**Record set:**
- - - - -

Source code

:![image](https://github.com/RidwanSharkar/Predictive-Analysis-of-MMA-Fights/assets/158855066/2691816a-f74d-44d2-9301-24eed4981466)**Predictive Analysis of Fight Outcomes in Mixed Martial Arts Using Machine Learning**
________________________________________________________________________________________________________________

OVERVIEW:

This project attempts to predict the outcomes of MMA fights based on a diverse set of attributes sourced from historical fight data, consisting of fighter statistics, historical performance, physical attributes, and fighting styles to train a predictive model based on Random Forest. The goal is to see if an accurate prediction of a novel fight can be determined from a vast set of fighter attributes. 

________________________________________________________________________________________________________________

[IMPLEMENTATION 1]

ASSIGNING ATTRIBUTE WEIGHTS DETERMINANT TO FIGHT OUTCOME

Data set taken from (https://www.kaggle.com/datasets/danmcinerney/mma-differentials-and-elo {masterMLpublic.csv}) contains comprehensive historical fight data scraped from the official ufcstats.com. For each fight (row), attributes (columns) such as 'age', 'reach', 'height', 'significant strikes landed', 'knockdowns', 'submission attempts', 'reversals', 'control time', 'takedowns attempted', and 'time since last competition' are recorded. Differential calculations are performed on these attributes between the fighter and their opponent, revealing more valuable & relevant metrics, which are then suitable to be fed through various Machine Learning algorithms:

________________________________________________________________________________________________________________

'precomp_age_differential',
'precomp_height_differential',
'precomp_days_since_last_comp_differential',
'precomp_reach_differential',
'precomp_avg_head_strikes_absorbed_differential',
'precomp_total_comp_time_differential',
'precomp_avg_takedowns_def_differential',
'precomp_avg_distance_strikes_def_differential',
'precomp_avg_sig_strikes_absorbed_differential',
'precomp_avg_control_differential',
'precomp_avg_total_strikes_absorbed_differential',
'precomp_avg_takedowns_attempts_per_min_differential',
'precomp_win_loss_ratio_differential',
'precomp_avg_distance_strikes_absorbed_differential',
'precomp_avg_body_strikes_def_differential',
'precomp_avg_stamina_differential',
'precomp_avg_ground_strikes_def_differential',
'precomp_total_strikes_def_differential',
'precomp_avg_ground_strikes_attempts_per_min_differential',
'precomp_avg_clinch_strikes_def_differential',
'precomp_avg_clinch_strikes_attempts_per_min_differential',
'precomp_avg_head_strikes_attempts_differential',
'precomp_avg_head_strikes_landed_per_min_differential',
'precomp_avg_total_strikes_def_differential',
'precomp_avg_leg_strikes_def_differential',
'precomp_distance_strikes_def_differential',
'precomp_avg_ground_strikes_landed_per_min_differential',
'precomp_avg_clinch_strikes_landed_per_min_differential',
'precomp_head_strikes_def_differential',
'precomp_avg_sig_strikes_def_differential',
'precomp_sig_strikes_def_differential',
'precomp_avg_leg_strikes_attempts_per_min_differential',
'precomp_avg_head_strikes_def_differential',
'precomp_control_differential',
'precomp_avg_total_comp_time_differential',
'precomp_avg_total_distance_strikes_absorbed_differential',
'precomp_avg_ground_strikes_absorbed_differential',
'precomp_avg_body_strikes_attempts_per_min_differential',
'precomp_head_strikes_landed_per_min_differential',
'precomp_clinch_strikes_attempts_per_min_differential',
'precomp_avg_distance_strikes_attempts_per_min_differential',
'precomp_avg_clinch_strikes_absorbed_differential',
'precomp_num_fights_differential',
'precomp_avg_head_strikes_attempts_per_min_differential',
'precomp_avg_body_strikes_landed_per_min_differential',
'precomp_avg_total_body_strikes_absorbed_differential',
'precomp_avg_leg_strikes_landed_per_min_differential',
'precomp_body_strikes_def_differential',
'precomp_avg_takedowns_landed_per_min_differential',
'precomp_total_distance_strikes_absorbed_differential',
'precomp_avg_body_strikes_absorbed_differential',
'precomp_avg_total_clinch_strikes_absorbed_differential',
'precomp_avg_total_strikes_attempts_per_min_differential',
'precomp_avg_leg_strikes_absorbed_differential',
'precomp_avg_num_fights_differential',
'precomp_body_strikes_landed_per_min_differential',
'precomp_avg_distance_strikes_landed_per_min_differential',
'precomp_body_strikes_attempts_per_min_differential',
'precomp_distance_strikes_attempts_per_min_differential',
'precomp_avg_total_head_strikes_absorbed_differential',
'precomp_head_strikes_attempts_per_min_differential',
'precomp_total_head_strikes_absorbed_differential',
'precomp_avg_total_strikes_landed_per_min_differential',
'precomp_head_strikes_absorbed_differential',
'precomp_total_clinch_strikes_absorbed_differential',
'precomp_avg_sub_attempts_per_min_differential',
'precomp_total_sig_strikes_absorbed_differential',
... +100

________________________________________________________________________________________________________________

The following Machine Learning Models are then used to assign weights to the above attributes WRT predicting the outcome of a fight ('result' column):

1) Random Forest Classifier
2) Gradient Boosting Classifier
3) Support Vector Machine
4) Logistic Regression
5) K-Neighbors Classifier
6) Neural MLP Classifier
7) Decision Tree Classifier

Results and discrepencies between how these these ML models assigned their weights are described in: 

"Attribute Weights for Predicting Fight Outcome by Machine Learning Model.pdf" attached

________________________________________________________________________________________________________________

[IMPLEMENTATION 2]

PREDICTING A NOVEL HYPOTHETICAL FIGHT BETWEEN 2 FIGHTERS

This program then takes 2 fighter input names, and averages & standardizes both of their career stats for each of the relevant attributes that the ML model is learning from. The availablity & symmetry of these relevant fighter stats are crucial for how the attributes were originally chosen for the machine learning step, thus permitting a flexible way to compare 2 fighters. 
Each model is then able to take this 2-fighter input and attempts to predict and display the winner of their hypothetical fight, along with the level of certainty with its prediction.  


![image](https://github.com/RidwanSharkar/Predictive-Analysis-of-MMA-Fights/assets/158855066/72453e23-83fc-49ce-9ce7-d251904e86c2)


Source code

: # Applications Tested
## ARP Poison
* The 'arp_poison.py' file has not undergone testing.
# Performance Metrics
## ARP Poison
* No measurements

- - - - -

Nothing in the data may be left out. Copy all of it exactly.

**Exercise response:**
Source code

:![image](https://github.com/RidwanSharkar/Predictive-Analysis-of-MMA-Fights/assets/158855066/2691816a-f74d-44d2-9301-24eed4981466)**Predictive Analysis of Fight Outcomes in Mixed Martial Arts Using Machine Learning**
________________________________________________________________________________________________________________

OVERVIEW:

This project attempts to predict the outcomes of MMA fights based on a diverse set of attributes sourced from historical fight data, consisting of fighter statistics, historical performance, physical attributes, and fighting styles to train a predictive model based on Random Forest. The goal is to see if an accurate prediction of a novel fight can be determined from a vast set of fighter attributes. 

________________________________________________________________________________________________________________

[IMPLEMENTATION 1]

ASSIGNING ATTRIBUTE WEIGHTS DETERMINANT TO FIGHT OUTCOME

Data set taken from (https://www.kaggle.com/datasets/danmcinerney/mma-differentials-and-elo {masterMLpublic.csv}) contains comprehensive historical fight data scraped from the official ufcstats.com. For each fight (row), attributes (columns) such as 'age', 'reach', 'height', 'significant strikes landed', 'knockdowns', 'submission attempts', 'reversals', 'control time', 'takedowns attempted', and 'time since last competition' are recorded. Differential calculations are performed on these attributes between the fighter and their opponent, revealing more valuable & relevant metrics, which are then suitable to be fed through various Machine Learning algorithms:

________________________________________________________________________________________________________________

'precomp_age_differential',
'precomp_height_differential',
'precomp_days_since_last_comp_differential',
'precomp_reach_differential',
'precomp_avg_head_strikes_absorbed_differential',
'precomp_total_comp_time_differential',
'precomp_avg_takedowns_def_differential',
'precomp_avg_distance_strikes_def_differential',
'precomp_avg_sig_strikes_absorbed_differential',
'precomp_avg_control_differential',
'precomp_avg_total_strikes_absorbed_differential',
'precomp_avg_takedowns_attempts_per_min_differential',
'precomp_win_loss_ratio_differential',
'precomp_avg_distance_strikes_absorbed_differential',
'precomp_avg_body_strikes_def_differential',
'precomp_avg_stamina_differential',
'precomp_avg_ground_strikes_def_differential',
'precomp_total_strikes_def_differential',
'precomp_avg_ground_strikes_attempts_per_min_differential',
'precomp_avg_clinch_strikes_def_differential',
'precomp_avg_clinch_strikes_attempts_per_min_differential',
'precomp_avg_head_strikes_attempts_differential',
'precomp_avg_head_strikes_landed_per_min_differential',
'precomp_avg_total_strikes_def_differential',
'precomp_avg_leg_strikes_def_differential',
'precomp_distance_strikes_def_differential',
'precomp_avg_ground_strikes_landed_per_min_differential',
'precomp_avg_clinch_strikes_landed_per_min_differential',
'precomp_head_strikes_def_differential',
'precomp_avg_sig_strikes_def_differential',
'precomp_sig_strikes_def_differential',
'precomp_avg_leg_strikes_attempts_per_min_differential',
'precomp_avg_head_strikes_def_differential',
'precomp_control_differential',
'precomp_avg_total_comp_time_differential',
'precomp_avg_total_distance_strikes_absorbed_differential',
'precomp_avg_ground_strikes_absorbed_differential',
'precomp_avg_body_strikes_attempts_per_min_differential',
'precomp_head_strikes_landed_per_min_differential',
'precomp_clinch_strikes_attempts_per_min_differential',
'precomp_avg_distance_strikes_attempts_per_min_differential',
'precomp_avg_clinch_strikes_absorbed_differential',
'precomp_num_fights_differential',
'precomp_avg_head_strikes_attempts_per_min_differential',
'precomp_avg_body_strikes_landed_per_min_differential',
'precomp_avg_total_body_strikes_absorbed_differential',
'precomp_avg_leg_strikes_landed_per_min_differential',
'precomp_body_strikes_def_differential',
'precomp_avg_takedowns_landed_per_min_differential',
'precomp_total_distance_strikes_absorbed_differential',
'precomp_avg_body_strikes_absorbed_differential',
'precomp_avg_total_clinch_strikes_absorbed_differential',
'precomp_avg_total_strikes_attempts_per_min_differential',
'precomp_avg_leg_strikes_absorbed_differential',
'precomp_avg_num_fights_differential',
'precomp_body_strikes_landed_per_min_differential',
'precomp_avg_distance_strikes_landed_per_min_differential',
'precomp_body_strikes_attempts_per_min_differential',
'precomp_distance_strikes_attempts_per_min_differential',
'precomp_avg_total_head_strikes_absorbed_differential',
'precomp_head_strikes_attempts_per_min_differential',
'precomp_total_head_strikes_absorbed_differential',
'precomp_avg_total_strikes_landed_per_min_differential',
'precomp_head_strikes_absorbed_differential',
'precomp_total_clinch_strikes_absorbed_differential',
'precomp_avg_sub_attempts_per_min_differential',
'precomp_total_sig_strikes_absorbed_differential',
... +100

________________________________________________________________________________________________________________

The following Machine Learning Models are then used to assign weights to the above attributes WRT predicting the outcome of a fight ('result' column):

1) Random Forest Classifier
2) Gradient Boosting Classifier
3) Support Vector Machine
4) Logistic Regression
5) K-Neighbors Classifier
6) Neural MLP Classifier
7) Decision Tree Classifier

Results and discrepencies between how these these ML models assigned their weights are described in: 

"Attribute Weights for Predicting Fight Outcome by Machine Learning Model.pdf" attached

________________________________________________________________________________________________________________

[IMPLEMENTATION 2]

PREDICTING A NOVEL HYPOTHETICAL FIGHT BETWEEN 2 FIGHTERS

This program then takes 2 fighter input names, and averages & standardizes both of their career stats for each of the relevant attributes that the ML model is learning from. The availablity & symmetry of these relevant fighter stats are crucial for how the attributes were originally chosen for the machine learning step, thus permitting a flexible way to compare 2 fighters. 
Each model is then able to take this 2-fighter input and attempts to predict and display the winner of their hypothetical fight, along with the level of certainty with its prediction.  


![image](https://github.com/RidwanSharkar/Predictive-Analysis-of-MMA-Fights/assets/158855066/72453e23-83fc-49ce-9ce7-d251904e86c2)


Source code

: # Applications Tested
## ARP Poison
* The 'arp_poison.py' file has not undergone testing.
# Performance Metrics
## ARP Poison
* No measurements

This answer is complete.